272 P. 53
No. 21318. Department One.The Supreme Court of Washington.
November 22, 1928.
Appeal from a judgment of the superior court for Klickitat county, McKenney, J., entered March 21, 1928, upon findings in favor of the intervener, in an action upon an assigned claim. Affirmed.
Ward Brodie, for appellants.
Brooks Brooks, for respondent.
TOLMAN, J.
Appellants, as plaintiffs, began this action to recover from the defendants upon a certain claim or account which they alleged had been assigned to them. There is no dispute about the amount of the claim or that it was owing to someone.
Respondent intervened, claiming the same account, or chose in action, by assignment to it, and after a trial to the court, findings of fact were made in its favor upon which a judgment was entered. From that judgment the plaintiffs have appealed.

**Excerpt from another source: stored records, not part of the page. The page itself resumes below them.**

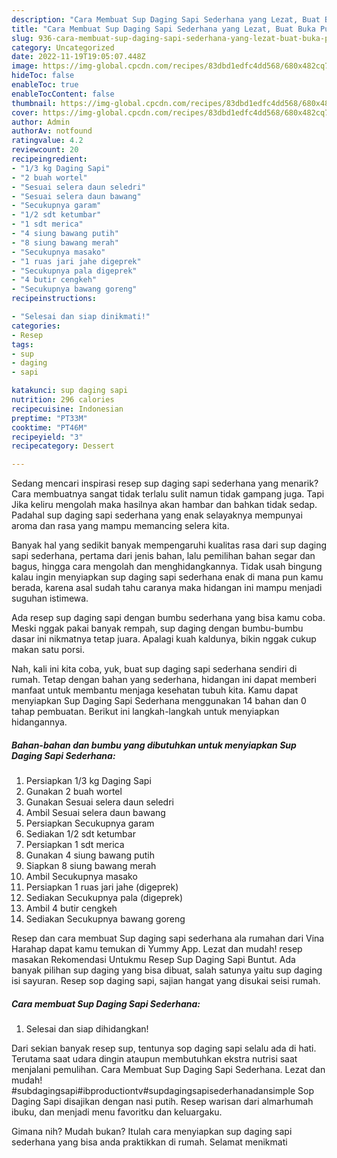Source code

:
 ```yaml
---
description: "Cara Membuat Sup Daging Sapi Sederhana yang Lezat, Buat Buka Puasa Enak"
title: "Cara Membuat Sup Daging Sapi Sederhana yang Lezat, Buat Buka Puasa Enak"
slug: 936-cara-membuat-sup-daging-sapi-sederhana-yang-lezat-buat-buka-puasa-enak
category: Uncategorized
date: 2022-11-19T19:05:07.448Z
image: https://img-global.cpcdn.com/recipes/83dbd1edfc4dd568/680x482cq70/sup-daging-sapi-sederhana-foto-resep-utama.jpg
hideToc: false
enableToc: true
enableTocContent: false
thumbnail: https://img-global.cpcdn.com/recipes/83dbd1edfc4dd568/680x482cq70/sup-daging-sapi-sederhana-foto-resep-utama.jpg
cover: https://img-global.cpcdn.com/recipes/83dbd1edfc4dd568/680x482cq70/sup-daging-sapi-sederhana-foto-resep-utama.jpg
author: Admin
authorAv: notfound
ratingvalue: 4.2
reviewcount: 20
recipeingredient:
- "1/3 kg Daging Sapi"
- "2 buah wortel"
- "Sesuai selera daun seledri"
- "Sesuai selera daun bawang"
- "Secukupnya garam"
- "1/2 sdt ketumbar"
- "1 sdt merica"
- "4 siung bawang putih"
- "8 siung bawang merah"
- "Secukupnya masako"
- "1 ruas jari jahe digeprek"
- "Secukupnya pala digeprek"
- "4 butir cengkeh"
- "Secukupnya bawang goreng"
recipeinstructions:

- "Selesai dan siap dinikmati!"
categories:
- Resep
tags:
- sup
- daging
- sapi

katakunci: sup daging sapi 
nutrition: 296 calories
recipecuisine: Indonesian
preptime: "PT33M"
cooktime: "PT46M"
recipeyield: "3"
recipecategory: Dessert

---
```



Sedang mencari inspirasi resep sup daging sapi sederhana yang menarik? Cara membuatnya sangat tidak terlalu sulit namun tidak gampang juga. Tapi Jika keliru mengolah maka hasilnya akan hambar dan bahkan tidak sedap. Padahal sup daging sapi sederhana yang enak selayaknya mempunyai aroma dan rasa yang mampu memancing selera kita.


Banyak hal yang sedikit banyak mempengaruhi kualitas rasa dari sup daging sapi sederhana, pertama dari jenis bahan, lalu pemilihan bahan segar dan bagus, hingga cara mengolah dan menghidangkannya. Tidak usah bingung kalau ingin menyiapkan sup daging sapi sederhana enak di mana pun kamu berada, karena asal sudah tahu caranya maka hidangan ini mampu menjadi suguhan istimewa.

Ada resep sup daging sapi dengan bumbu sederhana yang bisa kamu coba. Meski nggak pakai banyak rempah, sup daging dengan bumbu-bumbu dasar ini nikmatnya tetap juara. Apalagi kuah kaldunya, bikin nggak cukup makan satu porsi.


Nah, kali ini kita coba, yuk, buat sup daging sapi sederhana sendiri di rumah. Tetap dengan bahan yang sederhana, hidangan ini dapat memberi manfaat untuk membantu menjaga kesehatan tubuh kita. Kamu dapat menyiapkan Sup Daging Sapi Sederhana menggunakan 14 bahan dan 0 tahap pembuatan. Berikut ini langkah-langkah untuk menyiapkan hidangannya.

<!--inarticleads1-->

##### Bahan-bahan dan bumbu yang dibutuhkan untuk menyiapkan Sup Daging Sapi Sederhana:

1. Persiapkan 1/3 kg Daging Sapi
1. Gunakan 2 buah wortel
1. Gunakan Sesuai selera daun seledri
1. Ambil Sesuai selera daun bawang
1. Persiapkan Secukupnya garam
1. Sediakan 1/2 sdt ketumbar
1. Persiapkan 1 sdt merica
1. Gunakan 4 siung bawang putih
1. Siapkan 8 siung bawang merah
1. Ambil Secukupnya masako
1. Persiapkan 1 ruas jari jahe (digeprek)
1. Sediakan Secukupnya pala (digeprek)
1. Ambil 4 butir cengkeh
1. Sediakan Secukupnya bawang goreng


Resep dan cara membuat Sup daging sapi sederhana ala rumahan dari Vina Harahap dapat kamu temukan di Yummy App. Lezat dan mudah! resep masakan Rekomendasi Untukmu Resep Sup Daging Sapi Buntut. Ada banyak pilihan sup daging yang bisa dibuat, salah satunya yaitu sup daging isi sayuran. Resep sop daging sapi, sajian hangat yang disukai seisi rumah. 

<!--inarticleads2-->

##### Cara membuat Sup Daging Sapi Sederhana:


1. Selesai dan siap dihidangkan!

Dari sekian banyak resep sup, tentunya sop daging sapi selalu ada di hati. Terutama saat udara dingin ataupun membutuhkan ekstra nutrisi saat menjalani pemulihan. Cara Membuat Sup Daging Sapi Sederhana. Lezat dan mudah! #subdagingsapi#ibproductiontv#supdagingsapisederhanadansimple Sop Daging Sapi disajikan dengan nasi putih. Resep warisan dari almarhumah ibuku, dan menjadi menu favoritku dan keluargaku. 

Gimana nih? Mudah bukan? Itulah cara menyiapkan sup daging sapi sederhana yang bisa anda praktikkan di rumah. Selamat menikmati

[1] The primary and controlling question is one of fact. It is admitted that there was no written or legal assignment of the claim to the appellants, but it is contended that the facts warrant a holding that there was an equitable assignment.The law as to what constitutes an equitable assignment is not in doubt, and is well stated as follows:
Page 647
“In order to work an equitable assignment there must be an absolute appropriation by the assignor of the debt or fund sought to be assigned to the use of the assignee. The intention of the assignor must be to transfer a present interest in the debt or fund or subject matter; if this is done the transaction is an assignment; otherwise not.” 5 C.J. 909.
“The assignor of a chose in action must part with the power of control over the thing assigned; if he retains control it is fatal to the claim of the assignee.” 5 C.J. 912.
See, also, Hossack v. Graham, 20 Wn. 184, 55 P. 36.
While the evidence is not free from conflict, yet it rather clearly appears that the assignor did not part with control over the account in question, and that the assignees did not even assume to exercise control over it until after the written assignment had been made to the bank, and that no present interest passed to them. The trial court so found, and further found that there was here nothing more than an expressed intention to pay out of a particular fund.
We think the evidence supports these findings and therefore the judgment is affirmed.
FULLERTON, C.J., MITCHELL, HOLCOMB, and BEALS, JJ., concur.